[Stored data]
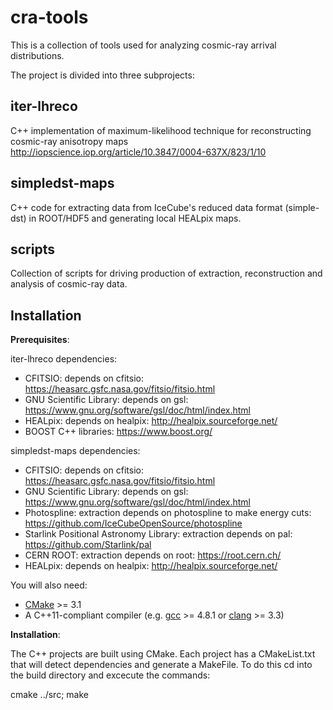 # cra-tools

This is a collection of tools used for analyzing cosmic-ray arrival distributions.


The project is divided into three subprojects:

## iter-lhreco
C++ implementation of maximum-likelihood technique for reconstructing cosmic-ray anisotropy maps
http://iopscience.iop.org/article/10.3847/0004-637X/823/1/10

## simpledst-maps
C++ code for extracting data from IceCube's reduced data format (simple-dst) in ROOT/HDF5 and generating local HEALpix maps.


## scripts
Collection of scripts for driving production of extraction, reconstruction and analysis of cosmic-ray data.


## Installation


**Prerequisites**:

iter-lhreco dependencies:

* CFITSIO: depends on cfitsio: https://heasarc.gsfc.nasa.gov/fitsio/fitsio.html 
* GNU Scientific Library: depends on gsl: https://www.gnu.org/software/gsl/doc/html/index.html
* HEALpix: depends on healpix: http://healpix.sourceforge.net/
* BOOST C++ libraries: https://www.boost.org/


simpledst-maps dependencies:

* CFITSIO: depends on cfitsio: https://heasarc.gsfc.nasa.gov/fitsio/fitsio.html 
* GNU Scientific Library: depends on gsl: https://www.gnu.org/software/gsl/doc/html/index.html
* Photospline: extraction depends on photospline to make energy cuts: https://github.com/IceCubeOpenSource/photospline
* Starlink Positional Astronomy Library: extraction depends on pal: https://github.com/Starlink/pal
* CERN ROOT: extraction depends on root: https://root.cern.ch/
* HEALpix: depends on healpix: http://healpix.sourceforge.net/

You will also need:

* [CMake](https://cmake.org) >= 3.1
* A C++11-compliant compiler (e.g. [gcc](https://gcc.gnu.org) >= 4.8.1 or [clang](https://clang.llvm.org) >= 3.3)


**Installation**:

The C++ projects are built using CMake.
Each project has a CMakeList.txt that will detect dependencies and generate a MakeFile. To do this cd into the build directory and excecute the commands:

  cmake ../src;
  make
--
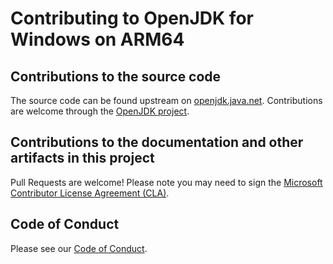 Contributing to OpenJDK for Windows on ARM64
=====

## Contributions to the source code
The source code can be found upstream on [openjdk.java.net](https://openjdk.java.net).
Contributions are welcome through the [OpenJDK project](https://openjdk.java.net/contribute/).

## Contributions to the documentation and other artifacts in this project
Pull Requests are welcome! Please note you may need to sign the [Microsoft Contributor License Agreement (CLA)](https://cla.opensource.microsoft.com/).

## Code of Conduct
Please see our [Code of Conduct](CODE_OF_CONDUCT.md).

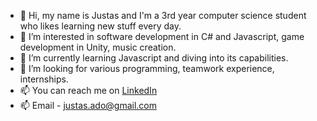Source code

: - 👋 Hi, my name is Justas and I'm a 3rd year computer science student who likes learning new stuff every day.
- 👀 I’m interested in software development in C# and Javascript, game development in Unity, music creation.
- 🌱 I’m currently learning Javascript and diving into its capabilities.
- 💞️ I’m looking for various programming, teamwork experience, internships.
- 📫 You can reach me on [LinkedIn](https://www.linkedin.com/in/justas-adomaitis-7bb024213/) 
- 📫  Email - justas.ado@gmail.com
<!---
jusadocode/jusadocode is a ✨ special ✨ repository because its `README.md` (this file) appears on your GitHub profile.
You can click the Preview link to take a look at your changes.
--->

- _WHAT THE EXERCISE ASKS_
From the entries above, copy exactly the lines starting at the one with "# cra-tools" and stopping at the one with "on pal: https://github.com/Starlink/pal", keeping both ends. Drop the pictures.

- _RESPONSE AREA_
 # cra-tools

This is a collection of tools used for analyzing cosmic-ray arrival distributions.


The project is divided into three subprojects:

## iter-lhreco
C++ implementation of maximum-likelihood technique for reconstructing cosmic-ray anisotropy maps
http://iopscience.iop.org/article/10.3847/0004-637X/823/1/10

## simpledst-maps
C++ code for extracting data from IceCube's reduced data format (simple-dst) in ROOT/HDF5 and generating local HEALpix maps.


## scripts
Collection of scripts for driving production of extraction, reconstruction and analysis of cosmic-ray data.


## Installation


**Prerequisites**:

iter-lhreco dependencies:

* CFITSIO: depends on cfitsio: https://heasarc.gsfc.nasa.gov/fitsio/fitsio.html 
* GNU Scientific Library: depends on gsl: https://www.gnu.org/software/gsl/doc/html/index.html
* HEALpix: depends on healpix: http://healpix.sourceforge.net/
* BOOST C++ libraries: https://www.boost.org/


simpledst-maps dependencies:

* CFITSIO: depends on cfitsio: https://heasarc.gsfc.nasa.gov/fitsio/fitsio.html 
* GNU Scientific Library: depends on gsl: https://www.gnu.org/software/gsl/doc/html/index.html
* Photospline: extraction depends on photospline to make energy cuts: https://github.com/IceCubeOpenSource/photospline
* Starlink Positional Astronomy Library: extraction depends on pal: https://github.com/Starlink/pal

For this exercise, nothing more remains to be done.